• **Exercise objective**:
Reproduce each entry below in full, exactly as it was given.

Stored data
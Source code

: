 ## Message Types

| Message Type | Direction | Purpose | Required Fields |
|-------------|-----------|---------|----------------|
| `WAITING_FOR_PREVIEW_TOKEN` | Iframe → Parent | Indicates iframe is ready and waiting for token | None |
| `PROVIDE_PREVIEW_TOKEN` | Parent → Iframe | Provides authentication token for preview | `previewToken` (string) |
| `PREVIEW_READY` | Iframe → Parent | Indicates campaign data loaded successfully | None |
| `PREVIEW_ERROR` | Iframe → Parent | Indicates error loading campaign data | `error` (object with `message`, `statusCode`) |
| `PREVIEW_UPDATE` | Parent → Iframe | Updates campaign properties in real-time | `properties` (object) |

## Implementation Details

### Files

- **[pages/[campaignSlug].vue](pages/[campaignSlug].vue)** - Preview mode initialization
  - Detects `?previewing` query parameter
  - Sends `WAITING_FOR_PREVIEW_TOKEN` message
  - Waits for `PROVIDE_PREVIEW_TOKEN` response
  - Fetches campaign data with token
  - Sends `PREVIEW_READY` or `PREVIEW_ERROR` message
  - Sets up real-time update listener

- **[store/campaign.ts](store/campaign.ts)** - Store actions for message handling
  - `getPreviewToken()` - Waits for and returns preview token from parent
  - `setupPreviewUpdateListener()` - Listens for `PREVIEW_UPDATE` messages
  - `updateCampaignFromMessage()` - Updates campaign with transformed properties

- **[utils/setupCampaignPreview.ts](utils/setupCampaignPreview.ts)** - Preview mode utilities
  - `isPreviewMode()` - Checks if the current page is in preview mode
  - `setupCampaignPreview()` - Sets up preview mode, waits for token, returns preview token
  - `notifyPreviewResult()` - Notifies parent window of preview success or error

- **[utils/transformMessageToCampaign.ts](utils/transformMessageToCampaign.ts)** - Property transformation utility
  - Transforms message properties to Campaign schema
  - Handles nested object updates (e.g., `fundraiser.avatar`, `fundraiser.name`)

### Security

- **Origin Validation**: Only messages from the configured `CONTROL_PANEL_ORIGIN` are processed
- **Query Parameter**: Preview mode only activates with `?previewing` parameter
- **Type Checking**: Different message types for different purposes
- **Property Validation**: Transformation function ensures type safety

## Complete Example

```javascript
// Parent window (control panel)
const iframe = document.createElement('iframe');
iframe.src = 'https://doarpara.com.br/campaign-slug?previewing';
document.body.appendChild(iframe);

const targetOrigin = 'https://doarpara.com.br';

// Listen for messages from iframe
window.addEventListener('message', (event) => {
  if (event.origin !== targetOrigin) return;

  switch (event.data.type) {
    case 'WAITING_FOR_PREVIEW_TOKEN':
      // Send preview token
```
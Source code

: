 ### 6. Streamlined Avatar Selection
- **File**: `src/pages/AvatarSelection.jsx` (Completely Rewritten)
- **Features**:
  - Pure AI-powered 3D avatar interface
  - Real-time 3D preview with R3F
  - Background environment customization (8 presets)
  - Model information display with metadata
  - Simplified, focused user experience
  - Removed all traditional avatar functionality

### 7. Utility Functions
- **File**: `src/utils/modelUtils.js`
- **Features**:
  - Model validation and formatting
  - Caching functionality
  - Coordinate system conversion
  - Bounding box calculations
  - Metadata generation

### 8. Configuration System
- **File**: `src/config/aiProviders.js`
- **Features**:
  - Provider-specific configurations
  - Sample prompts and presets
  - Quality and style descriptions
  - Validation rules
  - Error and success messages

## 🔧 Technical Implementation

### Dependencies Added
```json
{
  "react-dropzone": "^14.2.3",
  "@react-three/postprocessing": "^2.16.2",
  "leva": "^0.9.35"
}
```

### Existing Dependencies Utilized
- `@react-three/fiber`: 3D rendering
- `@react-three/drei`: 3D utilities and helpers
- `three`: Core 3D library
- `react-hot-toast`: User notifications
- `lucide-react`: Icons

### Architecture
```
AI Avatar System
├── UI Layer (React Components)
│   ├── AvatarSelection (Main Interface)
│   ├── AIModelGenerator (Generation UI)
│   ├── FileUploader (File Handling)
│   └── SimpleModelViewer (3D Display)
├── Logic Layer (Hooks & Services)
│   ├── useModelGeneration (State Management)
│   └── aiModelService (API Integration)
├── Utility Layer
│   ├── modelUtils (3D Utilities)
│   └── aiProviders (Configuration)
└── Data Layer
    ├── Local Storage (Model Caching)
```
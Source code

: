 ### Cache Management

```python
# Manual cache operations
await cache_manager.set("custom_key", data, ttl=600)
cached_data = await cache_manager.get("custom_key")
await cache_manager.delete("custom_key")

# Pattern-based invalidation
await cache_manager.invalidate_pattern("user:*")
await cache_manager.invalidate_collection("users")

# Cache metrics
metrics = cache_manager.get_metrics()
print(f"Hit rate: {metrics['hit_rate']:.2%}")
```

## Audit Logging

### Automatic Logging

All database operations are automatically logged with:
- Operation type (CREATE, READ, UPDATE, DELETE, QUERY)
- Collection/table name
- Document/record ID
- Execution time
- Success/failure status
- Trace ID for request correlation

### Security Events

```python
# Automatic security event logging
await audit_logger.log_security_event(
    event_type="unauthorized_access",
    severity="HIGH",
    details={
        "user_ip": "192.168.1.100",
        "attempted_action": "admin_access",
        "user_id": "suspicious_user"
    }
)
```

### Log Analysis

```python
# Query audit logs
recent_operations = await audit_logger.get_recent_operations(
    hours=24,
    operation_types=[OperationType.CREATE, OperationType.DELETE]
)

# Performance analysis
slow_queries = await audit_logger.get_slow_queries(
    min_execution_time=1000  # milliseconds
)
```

• **Task result**:
Source code

: ## Message Types

| Message Type | Direction | Purpose | Required Fields |
|-------------|-----------|---------|----------------|
| `WAITING_FOR_PREVIEW_TOKEN` | Iframe → Parent | Indicates iframe is ready and waiting for token | None |
| `PROVIDE_PREVIEW_TOKEN` | Parent → Iframe | Provides authentication token for preview | `previewToken` (string) |
| `PREVIEW_READY` | Iframe → Parent | Indicates campaign data loaded successfully | None |
| `PREVIEW_ERROR` | Iframe → Parent | Indicates error loading campaign data | `error` (object with `message`, `statusCode`) |
| `PREVIEW_UPDATE` | Parent → Iframe | Updates campaign properties in real-time | `properties` (object) |

## Implementation Details

### Files

- **[pages/[campaignSlug].vue](pages/[campaignSlug].vue)** - Preview mode initialization
  - Detects `?previewing` query parameter
  - Sends `WAITING_FOR_PREVIEW_TOKEN` message
  - Waits for `PROVIDE_PREVIEW_TOKEN` response
  - Fetches campaign data with token
  - Sends `PREVIEW_READY` or `PREVIEW_ERROR` message
  - Sets up real-time update listener

- **[store/campaign.ts](store/campaign.ts)** - Store actions for message handling
  - `getPreviewToken()` - Waits for and returns preview token from parent
  - `setupPreviewUpdateListener()` - Listens for `PREVIEW_UPDATE` messages
  - `updateCampaignFromMessage()` - Updates campaign with transformed properties

- **[utils/setupCampaignPreview.ts](utils/setupCampaignPreview.ts)** - Preview mode utilities
  - `isPreviewMode()` - Checks if the current page is in preview mode
  - `setupCampaignPreview()` - Sets up preview mode, waits for token, returns preview token
  - `notifyPreviewResult()` - Notifies parent window of preview success or error

- **[utils/transformMessageToCampaign.ts](utils/transformMessageToCampaign.ts)** - Property transformation utility
  - Transforms message properties to Campaign schema
  - Handles nested object updates (e.g., `fundraiser.avatar`, `fundraiser.name`)

### Security

- **Origin Validation**: Only messages from the configured `CONTROL_PANEL_ORIGIN` are processed
- **Query Parameter**: Preview mode only activates with `?previewing` parameter
- **Type Checking**: Different message types for different purposes
- **Property Validation**: Transformation function ensures type safety

## Complete Example

```javascript
// Parent window (control panel)
const iframe = document.createElement('iframe');
iframe.src = 'https://doarpara.com.br/campaign-slug?previewing';
document.body.appendChild(iframe);

const targetOrigin = 'https://doarpara.com.br';

// Listen for messages from iframe
window.addEventListener('message', (event) => {
  if (event.origin !== targetOrigin) return;

  switch (event.data.type) {
    case 'WAITING_FOR_PREVIEW_TOKEN':
      // Send preview token
```
Source code

: ### 6. Streamlined Avatar Selection
- **File**: `src/pages/AvatarSelection.jsx` (Completely Rewritten)
- **Features**:
  - Pure AI-powered 3D avatar interface
  - Real-time 3D preview with R3F
  - Background environment customization (8 presets)
  - Model information display with metadata
  - Simplified, focused user experience
  - Removed all traditional avatar functionality

### 7. Utility Functions
- **File**: `src/utils/modelUtils.js`
- **Features**:
  - Model validation and formatting
  - Caching functionality
  - Coordinate system conversion
  - Bounding box calculations
  - Metadata generation

### 8. Configuration System
- **File**: `src/config/aiProviders.js`
- **Features**:
  - Provider-specific configurations
  - Sample prompts and presets
  - Quality and style descriptions
  - Validation rules
  - Error and success messages

## 🔧 Technical Implementation

### Dependencies Added
```json
{
  "react-dropzone": "^14.2.3",
  "@react-three/postprocessing": "^2.16.2",
  "leva": "^0.9.35"
}
```

### Existing Dependencies Utilized
- `@react-three/fiber`: 3D rendering
- `@react-three/drei`: 3D utilities and helpers
- `three`: Core 3D library
- `react-hot-toast`: User notifications
- `lucide-react`: Icons

### Architecture
```
AI Avatar System
├── UI Layer (React Components)
│   ├── AvatarSelection (Main Interface)
│   ├── AIModelGenerator (Generation UI)
│   ├── FileUploader (File Handling)
│   └── SimpleModelViewer (3D Display)
├── Logic Layer (Hooks & Services)
│   ├── useModelGeneration (State Management)
│   └── aiModelService (API Integration)
├── Utility Layer
│   ├── modelUtils (3D Utilities)
│   └── aiProviders (Configuration)
└── Data Layer
    ├── Local Storage (Model Caching)
```
Source code

: ### Cache Management

```python
# Manual cache operations
await cache_manager.set("custom_key", data, ttl=600)
cached_data = await cache_manager.get("custom_key")
await cache_manager.delete("custom_key")

# Pattern-based invalidation
await cache_manager.invalidate_pattern("user:*")
await cache_manager.invalidate_collection("users")

# Cache metrics
metrics = cache_manager.get_metrics()
print(f"Hit rate: {metrics['hit_rate']:.2%}")
```

## Audit Logging

### Automatic Logging

All database operations are automatically logged with:
- Operation type (CREATE, READ, UPDATE, DELETE, QUERY)
- Collection/table name
- Document/record ID
- Execution time
- Success/failure status
- Trace ID for request correlation

### Security Events

```python
# Automatic security event logging
await audit_logger.log_security_event(
    event_type="unauthorized_access",
    severity="HIGH",
    details={
        "user_ip": "192.168.1.100",
        "attempted_action": "admin_access",
        "user_id": "suspicious_user"
    }
)
```

### Log Analysis

```python
# Query audit logs
recent_operations = await audit_logger.get_recent_operations(
    hours=24,
    operation_types=[OperationType.CREATE, OperationType.DELETE]
)

# Performance analysis
slow_queries = await audit_logger.get_slow_queries(
    min_execution_time=1000  # milliseconds
)
```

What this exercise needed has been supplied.